With software supply chain attacks, the threat actor typically instils a malicious code into legitimate software, by modifying and infecting one of the building blocks the software relies upon. While Email scammers have started to employ various evasion techniques designed to bypass security solutions and anti-spam filters such as encoded emails, images of the message embedded in the email body, as well as complex underlying code which mixes plain text letters with HTML characters.
The study further reveals that the growing popularity of public cloud environments has led to an increase in cyber-attacks targeting enormous resources and sensitive data residing within these platforms. The lack of security practices such as misconfiguration and poor management of the cloud resources, remains the most prominent threat to the cloud ecosystem in 2019, subjecting cloud assets to a wide array of attacks.

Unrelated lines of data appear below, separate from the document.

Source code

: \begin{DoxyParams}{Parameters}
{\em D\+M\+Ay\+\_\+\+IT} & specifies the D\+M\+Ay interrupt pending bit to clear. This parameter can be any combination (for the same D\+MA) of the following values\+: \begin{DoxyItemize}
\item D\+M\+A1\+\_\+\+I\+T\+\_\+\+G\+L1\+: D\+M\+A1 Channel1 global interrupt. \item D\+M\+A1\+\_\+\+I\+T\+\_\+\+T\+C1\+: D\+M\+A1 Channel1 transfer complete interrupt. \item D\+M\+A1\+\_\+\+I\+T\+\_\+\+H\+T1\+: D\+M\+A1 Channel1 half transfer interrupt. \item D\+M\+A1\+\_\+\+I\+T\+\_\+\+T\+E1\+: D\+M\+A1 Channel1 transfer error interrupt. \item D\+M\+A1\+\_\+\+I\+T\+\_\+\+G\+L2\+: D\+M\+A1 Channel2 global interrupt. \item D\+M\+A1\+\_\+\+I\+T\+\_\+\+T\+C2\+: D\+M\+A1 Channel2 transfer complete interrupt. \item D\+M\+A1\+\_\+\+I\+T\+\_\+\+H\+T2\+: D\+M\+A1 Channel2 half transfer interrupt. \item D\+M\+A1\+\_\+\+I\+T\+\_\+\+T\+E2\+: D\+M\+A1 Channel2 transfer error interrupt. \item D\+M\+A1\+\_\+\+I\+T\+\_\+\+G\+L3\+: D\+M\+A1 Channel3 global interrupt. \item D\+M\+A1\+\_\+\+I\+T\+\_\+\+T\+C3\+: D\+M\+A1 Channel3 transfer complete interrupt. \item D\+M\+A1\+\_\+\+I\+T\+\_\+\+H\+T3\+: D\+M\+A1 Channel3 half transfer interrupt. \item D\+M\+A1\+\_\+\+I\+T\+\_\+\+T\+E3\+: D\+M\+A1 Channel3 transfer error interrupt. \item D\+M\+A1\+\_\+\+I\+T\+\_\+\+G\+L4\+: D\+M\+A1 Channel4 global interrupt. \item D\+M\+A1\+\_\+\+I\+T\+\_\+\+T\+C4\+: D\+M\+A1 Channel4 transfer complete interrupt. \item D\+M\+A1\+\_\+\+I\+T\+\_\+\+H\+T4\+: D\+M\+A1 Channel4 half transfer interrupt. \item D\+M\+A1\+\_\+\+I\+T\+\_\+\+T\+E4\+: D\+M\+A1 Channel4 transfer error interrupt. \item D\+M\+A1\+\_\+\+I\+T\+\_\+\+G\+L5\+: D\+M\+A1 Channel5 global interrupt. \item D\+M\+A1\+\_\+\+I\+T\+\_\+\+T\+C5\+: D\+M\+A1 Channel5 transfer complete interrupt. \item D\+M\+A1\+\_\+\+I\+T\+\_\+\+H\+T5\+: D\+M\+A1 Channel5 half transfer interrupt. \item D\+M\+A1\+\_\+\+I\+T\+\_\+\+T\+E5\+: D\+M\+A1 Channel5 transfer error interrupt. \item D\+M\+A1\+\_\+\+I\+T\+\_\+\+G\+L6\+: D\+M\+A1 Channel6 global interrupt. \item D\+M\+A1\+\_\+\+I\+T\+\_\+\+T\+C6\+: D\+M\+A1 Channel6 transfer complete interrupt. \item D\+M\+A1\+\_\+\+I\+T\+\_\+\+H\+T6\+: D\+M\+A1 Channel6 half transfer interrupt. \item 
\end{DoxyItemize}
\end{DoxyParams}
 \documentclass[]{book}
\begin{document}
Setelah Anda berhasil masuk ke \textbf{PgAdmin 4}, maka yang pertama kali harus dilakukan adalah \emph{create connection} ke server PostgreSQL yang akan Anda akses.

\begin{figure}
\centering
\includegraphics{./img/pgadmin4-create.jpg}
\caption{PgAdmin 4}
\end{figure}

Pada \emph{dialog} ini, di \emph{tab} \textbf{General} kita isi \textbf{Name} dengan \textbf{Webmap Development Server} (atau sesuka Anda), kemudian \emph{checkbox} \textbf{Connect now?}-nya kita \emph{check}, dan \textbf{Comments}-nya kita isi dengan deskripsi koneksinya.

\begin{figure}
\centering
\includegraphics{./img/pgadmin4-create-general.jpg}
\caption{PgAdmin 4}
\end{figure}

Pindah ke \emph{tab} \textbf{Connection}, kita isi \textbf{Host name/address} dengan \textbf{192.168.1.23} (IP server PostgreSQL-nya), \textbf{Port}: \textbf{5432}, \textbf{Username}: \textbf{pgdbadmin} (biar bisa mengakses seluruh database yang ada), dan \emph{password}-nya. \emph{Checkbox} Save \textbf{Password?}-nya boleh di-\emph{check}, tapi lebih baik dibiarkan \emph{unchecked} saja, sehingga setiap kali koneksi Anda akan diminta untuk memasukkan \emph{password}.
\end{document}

“Be it cloud, mobile or email, no environment is immune to cyber-attacks. In addition, threats such as targeted Ransomware attacks, DNS attacks and Cryptominers will continue to be relevant in 2019, and security experts need to stay attuned to the latest threats and attack methods to provide their organizations with the best level of protection,” said Maya Horowitz, Director, Threat Intelligence & Research, Products at Check Point.
Top Botnet Malware During H1 2019
Emotet (29 per cent) – Emotet is an advanced, self-propagate and modular Trojan. Emotet once used to employ as a banking Trojan, and recently is used as a distributer to other malware or malicious campaigns. It uses multiple methods for maintaining persistence and evasion techniques to avoid detection. In addition, it can also be spread through phishing spam emails containing malicious attachments or links.
Dorkbot (18 per cent) – IRC-based Worm designed to allow remote code execution by its operator, as well as the download of additional malware to the infected system, with the primary motivation being to steal sensitive information and launch denial-of-service attacks.
Trickbot (11 per cent) – Trickbot is a Dyre variant that emerged in October 2016. Since its first appearance, it has been targeting banks mostly in Australia and the U.K, and lately it has started appearing also in India, Singapore and Malesia.
Top Cryptominers During H1 2019
1. Coinhive (23 per cent) – A cryptominer designed to perform online mining of the Monero cryptocurrency without the user’s approval when a user visits a web page. Coinhive only emerged in September 2017 but has hit 12% of organisations worldwide hit by it.
3. XMRig (20 per cent) – XMRig is open-source CPU mining software used for the mining process of the Monero cryptocurrency, and first seen in-the-wild on May 2017.
Top Mobile Malware During H1 2019
Triada (30 per cent) – A Modular Backdoor for Android which grants superuser privileges to downloaded malware, as it helps it to get embedded into system processes. Triada has also been seen spoofing URLs loaded in the browser.
Lotoor (11 per cent) – Lotoor is a hack tool that exploits vulnerabilities on Android operating system in order to gain root privileges on compromised mobile devices.
Hidad (7 [er cent) – Android malware which repackages legitimate apps and then releases them to a third-party store. It is able to gain access to key security details built into the OS, allowing an attacker to obtain sensitive user data.
Top Banking Malware During H1 2019
1. Ramnit (28 per cent) – A banking Trojan that steals banking credentials, FTP passwords, session cookies and personal data.
2. Trickbot (21 per cent) – Trickbot is a Dyre variant that emerged in October 2016. Since its first appearance, it has been targeting banks mostly in Australia and the U.K, and lately it has started appearing also in India, Singapore and Malesia.
3. Ursnif (10 per cent) – Ursnif is Trojan that targets the Windows platform. It is usually spread through exploit kits – Angler and Rig, each at its time. It has the capability to steal information related to Verifone Point-of-Sale (POS) payment software. It contacts a remote server to upload collected information and receive instructions. Moreover, it downloads files on the infected system and executes them.